Top of Records provided

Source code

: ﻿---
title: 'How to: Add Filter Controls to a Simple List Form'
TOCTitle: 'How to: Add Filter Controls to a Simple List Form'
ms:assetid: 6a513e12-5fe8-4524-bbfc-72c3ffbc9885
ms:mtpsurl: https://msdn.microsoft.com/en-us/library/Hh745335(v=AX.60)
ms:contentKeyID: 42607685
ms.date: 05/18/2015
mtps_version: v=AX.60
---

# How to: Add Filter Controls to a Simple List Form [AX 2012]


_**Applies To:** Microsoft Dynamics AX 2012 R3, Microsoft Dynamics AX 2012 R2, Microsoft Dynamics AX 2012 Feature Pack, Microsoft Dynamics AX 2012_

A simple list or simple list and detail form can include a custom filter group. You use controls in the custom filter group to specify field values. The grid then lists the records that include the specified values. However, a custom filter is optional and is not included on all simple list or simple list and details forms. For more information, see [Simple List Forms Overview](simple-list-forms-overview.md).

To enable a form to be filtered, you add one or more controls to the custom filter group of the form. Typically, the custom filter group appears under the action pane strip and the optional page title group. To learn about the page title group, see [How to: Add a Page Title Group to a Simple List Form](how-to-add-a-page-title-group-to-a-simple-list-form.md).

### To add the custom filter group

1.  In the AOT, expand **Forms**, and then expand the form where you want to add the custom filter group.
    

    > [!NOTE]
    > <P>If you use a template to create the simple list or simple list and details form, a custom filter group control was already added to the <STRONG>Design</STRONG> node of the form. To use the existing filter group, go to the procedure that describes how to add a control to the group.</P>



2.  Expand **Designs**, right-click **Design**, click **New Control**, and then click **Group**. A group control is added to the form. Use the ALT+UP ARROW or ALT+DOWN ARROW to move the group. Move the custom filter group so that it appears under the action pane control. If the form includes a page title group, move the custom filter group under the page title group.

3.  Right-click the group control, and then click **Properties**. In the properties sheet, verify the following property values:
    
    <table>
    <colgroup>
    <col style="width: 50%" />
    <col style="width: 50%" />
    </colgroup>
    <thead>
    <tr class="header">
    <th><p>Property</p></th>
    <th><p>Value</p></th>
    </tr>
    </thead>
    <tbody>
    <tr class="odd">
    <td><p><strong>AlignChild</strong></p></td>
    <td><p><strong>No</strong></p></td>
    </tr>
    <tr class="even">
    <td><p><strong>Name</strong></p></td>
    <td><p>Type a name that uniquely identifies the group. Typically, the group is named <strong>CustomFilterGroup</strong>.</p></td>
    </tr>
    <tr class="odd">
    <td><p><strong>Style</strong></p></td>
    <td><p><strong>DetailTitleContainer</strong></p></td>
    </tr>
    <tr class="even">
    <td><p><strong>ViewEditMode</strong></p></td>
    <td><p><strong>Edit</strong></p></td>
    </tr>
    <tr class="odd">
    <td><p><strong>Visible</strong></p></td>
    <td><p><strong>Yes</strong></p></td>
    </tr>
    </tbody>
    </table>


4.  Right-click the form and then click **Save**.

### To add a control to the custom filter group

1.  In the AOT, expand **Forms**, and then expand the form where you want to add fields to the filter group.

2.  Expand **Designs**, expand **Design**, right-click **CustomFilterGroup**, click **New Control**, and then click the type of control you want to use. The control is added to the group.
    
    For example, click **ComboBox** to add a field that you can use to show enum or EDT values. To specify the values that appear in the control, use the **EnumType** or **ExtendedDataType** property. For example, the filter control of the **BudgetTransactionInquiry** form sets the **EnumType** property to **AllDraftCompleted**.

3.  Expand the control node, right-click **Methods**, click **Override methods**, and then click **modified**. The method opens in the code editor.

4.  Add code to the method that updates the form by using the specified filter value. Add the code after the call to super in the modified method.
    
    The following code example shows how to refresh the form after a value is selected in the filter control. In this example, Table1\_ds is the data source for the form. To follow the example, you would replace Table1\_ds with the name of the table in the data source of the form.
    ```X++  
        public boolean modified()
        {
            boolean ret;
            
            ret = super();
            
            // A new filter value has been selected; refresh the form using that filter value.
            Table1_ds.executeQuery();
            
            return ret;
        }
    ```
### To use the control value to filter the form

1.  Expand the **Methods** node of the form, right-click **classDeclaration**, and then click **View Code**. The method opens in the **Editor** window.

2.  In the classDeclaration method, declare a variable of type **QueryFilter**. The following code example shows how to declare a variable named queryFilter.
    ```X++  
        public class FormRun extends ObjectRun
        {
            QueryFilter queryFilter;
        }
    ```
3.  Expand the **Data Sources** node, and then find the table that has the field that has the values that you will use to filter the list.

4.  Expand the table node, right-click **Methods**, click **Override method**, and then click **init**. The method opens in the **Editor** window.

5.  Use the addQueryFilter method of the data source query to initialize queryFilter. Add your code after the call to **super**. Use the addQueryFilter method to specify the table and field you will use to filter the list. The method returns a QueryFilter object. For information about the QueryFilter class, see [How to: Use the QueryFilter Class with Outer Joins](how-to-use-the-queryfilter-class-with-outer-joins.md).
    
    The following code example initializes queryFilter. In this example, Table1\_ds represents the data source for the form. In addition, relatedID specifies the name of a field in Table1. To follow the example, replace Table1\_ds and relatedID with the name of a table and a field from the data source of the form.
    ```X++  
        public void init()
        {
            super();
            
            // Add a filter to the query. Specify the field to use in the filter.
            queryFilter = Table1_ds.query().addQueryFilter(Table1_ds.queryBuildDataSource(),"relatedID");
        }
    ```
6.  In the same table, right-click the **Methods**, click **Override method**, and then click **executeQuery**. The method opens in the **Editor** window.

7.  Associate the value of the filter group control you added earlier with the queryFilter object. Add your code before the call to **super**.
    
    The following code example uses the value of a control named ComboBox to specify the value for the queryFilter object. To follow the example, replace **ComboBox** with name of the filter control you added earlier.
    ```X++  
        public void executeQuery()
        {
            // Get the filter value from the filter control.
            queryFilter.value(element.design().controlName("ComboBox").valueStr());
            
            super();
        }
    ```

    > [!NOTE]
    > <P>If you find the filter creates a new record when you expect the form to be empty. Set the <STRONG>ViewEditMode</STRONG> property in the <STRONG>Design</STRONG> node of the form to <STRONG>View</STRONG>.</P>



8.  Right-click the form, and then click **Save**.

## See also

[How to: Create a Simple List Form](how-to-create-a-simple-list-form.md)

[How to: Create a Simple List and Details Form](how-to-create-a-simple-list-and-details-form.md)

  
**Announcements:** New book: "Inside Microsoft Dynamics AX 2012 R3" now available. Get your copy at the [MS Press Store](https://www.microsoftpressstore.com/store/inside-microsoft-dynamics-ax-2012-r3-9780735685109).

Bottom of Records provided

What is expected = Please reproduce each entry exactly as it appears.

Written answer =
Source code

: ﻿---
title: 'How to: Add Filter Controls to a Simple List Form'
TOCTitle: 'How to: Add Filter Controls to a Simple List Form'
ms:assetid: 6a513e12-5fe8-4524-bbfc-72c3ffbc9885
ms:mtpsurl: https://msdn.microsoft.com/en-us/library/Hh745335(v=AX.60)
ms:contentKeyID: 42607685
ms.date: 05/18/2015
mtps_version: v=AX.60
---

# How to: Add Filter Controls to a Simple List Form [AX 2012]


_**Applies To:** Microsoft Dynamics AX 2012 R3, Microsoft Dynamics AX 2012 R2, Microsoft Dynamics AX 2012 Feature Pack, Microsoft Dynamics AX 2012_

A simple list or simple list and detail form can include a custom filter group. You use controls in the custom filter group to specify field values. The grid then lists the records that include the specified values. However, a custom filter is optional and is not included on all simple list or simple list and details forms. For more information, see [Simple List Forms Overview](simple-list-forms-overview.md).

To enable a form to be filtered, you add one or more controls to the custom filter group of the form. Typically, the custom filter group appears under the action pane strip and the optional page title group. To learn about the page title group, see [How to: Add a Page Title Group to a Simple List Form](how-to-add-a-page-title-group-to-a-simple-list-form.md).

### To add the custom filter group

1.  In the AOT, expand **Forms**, and then expand the form where you want to add the custom filter group.
    

    > [!NOTE]
    > <P>If you use a template to create the simple list or simple list and details form, a custom filter group control was already added to the <STRONG>Design</STRONG> node of the form. To use the existing filter group, go to the procedure that describes how to add a control to the group.</P>



2.  Expand **Designs**, right-click **Design**, click **New Control**, and then click **Group**. A group control is added to the form. Use the ALT+UP ARROW or ALT+DOWN ARROW to move the group. Move the custom filter group so that it appears under the action pane control. If the form includes a page title group, move the custom filter group under the page title group.

3.  Right-click the group control, and then click **Properties**. In the properties sheet, verify the following property values:
    
    <table>
    <colgroup>
    <col style="width: 50%" />
    <col style="width: 50%" />
    </colgroup>
    <thead>
    <tr class="header">
    <th><p>Property</p></th>
    <th><p>Value</p></th>
    </tr>
    </thead>
    <tbody>
    <tr class="odd">
    <td><p><strong>AlignChild</strong></p></td>
    <td><p><strong>No</strong></p></td>
    </tr>
    <tr class="even">
    <td><p><strong>Name</strong></p></td>
    <td><p>Type a name that uniquely identifies the group. Typically, the group is named <strong>CustomFilterGroup</strong>.</p></td>
    </tr>
    <tr class="odd">
    <td><p><strong>Style</strong></p></td>
    <td><p><strong>DetailTitleContainer</strong></p></td>
    </tr>
    <tr class="even">
    <td><p><strong>ViewEditMode</strong></p></td>
    <td><p><strong>Edit</strong></p></td>
    </tr>
    <tr class="odd">
    <td><p><strong>Visible</strong></p></td>
    <td><p><strong>Yes</strong></p></td>
    </tr>
    </tbody>
    </table>


4.  Right-click the form and then click **Save**.

### To add a control to the custom filter group

1.  In the AOT, expand **Forms**, and then expand the form where you want to add fields to the filter group.

2.  Expand **Designs**, expand **Design**, right-click **CustomFilterGroup**, click **New Control**, and then click the type of control you want to use. The control is added to the group.
    
    For example, click **ComboBox** to add a field that you can use to show enum or EDT values. To specify the values that appear in the control, use the **EnumType** or **ExtendedDataType** property. For example, the filter control of the **BudgetTransactionInquiry** form sets the **EnumType** property to **AllDraftCompleted**.

3.  Expand the control node, right-click **Methods**, click **Override methods**, and then click **modified**. The method opens in the code editor.

4.  Add code to the method that updates the form by using the specified filter value. Add the code after the call to super in the modified method.
    
    The following code example shows how to refresh the form after a value is selected in the filter control. In this example, Table1\_ds is the data source for the form. To follow the example, you would replace Table1\_ds with the name of the table in the data source of the form.
    ```X++  
        public boolean modified()
        {
            boolean ret;
            
            ret = super();
            
            // A new filter value has been selected; refresh the form using that filter value.
            Table1_ds.executeQuery();
            
            return ret;
        }
    ```
### To use the control value to filter the form

1.  Expand the **Methods** node of the form, right-click **classDeclaration**, and then click **View Code**. The method opens in the **Editor** window.

2.  In the classDeclaration method, declare a variable of type **QueryFilter**. The following code example shows how to declare a variable named queryFilter.
    ```X++  
        public class FormRun extends ObjectRun
        {
            QueryFilter queryFilter;
        }
    ```
3.  Expand the **Data Sources** node, and then find the table that has the field that has the values that you will use to filter the list.

4.  Expand the table node, right-click **Methods**, click **Override method**, and then click **init**. The method opens in the **Editor** window.

5.  Use the addQueryFilter method of the data source query to initialize queryFilter. Add your code after the call to **super**. Use the addQueryFilter method to specify the table and field you will use to filter the list. The method returns a QueryFilter object. For information about the QueryFilter class, see [How to: Use the QueryFilter Class with Outer Joins](how-to-use-the-queryfilter-class-with-outer-joins.md).
    
    The following code example initializes queryFilter. In this example, Table1\_ds represents the data source for the form. In addition, relatedID specifies the name of a field in Table1. To follow the example, replace Table1\_ds and relatedID with the name of a table and a field from the data source of the form.
    ```X++  
        public void init()
        {
            super();
            
            // Add a filter to the query. Specify the field to use in the filter.
            queryFilter = Table1_ds.query().addQueryFilter(Table1_ds.queryBuildDataSource(),"relatedID");
        }
    ```
6.  In the same table, right-click the **Methods**, click **Override method**, and then click **executeQuery**. The method opens in the **Editor** window.

7.  Associate the value of the filter group control you added earlier with the queryFilter object. Add your code before the call to **super**.
    
    The following code example uses the value of a control named ComboBox to specify the value for the queryFilter object. To follow the example, replace **ComboBox** with name of the filter control you added earlier.
    ```X++  
        public void executeQuery()
        {
            // Get the filter value from the filter control.
            queryFilter.value(element.design().controlName("ComboBox").valueStr());
            
            super();
        }
    ```

    > [!NOTE]
    > <P>If you find the filter creates a new record when you expect the form to be empty. Set the <STRONG>ViewEditMode</STRONG> property in the <STRONG>Design</STRONG> node of the form to <STRONG>View</STRONG>.</P>



8.  Right-click the form, and then click **Save**.

## See also

[How to: Create a Simple List Form](how-to-create-a-simple-list-form.md)

[How to: Create a Simple List and Details Form](how-to-create-a-simple-list-and-details-form.md)

  
**Announcements:** New book: "Inside Microsoft Dynamics AX 2012 R3" now available. Get your copy at the [MS Press Store](https://www.microsoftpressstore.com/store/inside-microsoft-dynamics-ax-2012-r3-9780735685109).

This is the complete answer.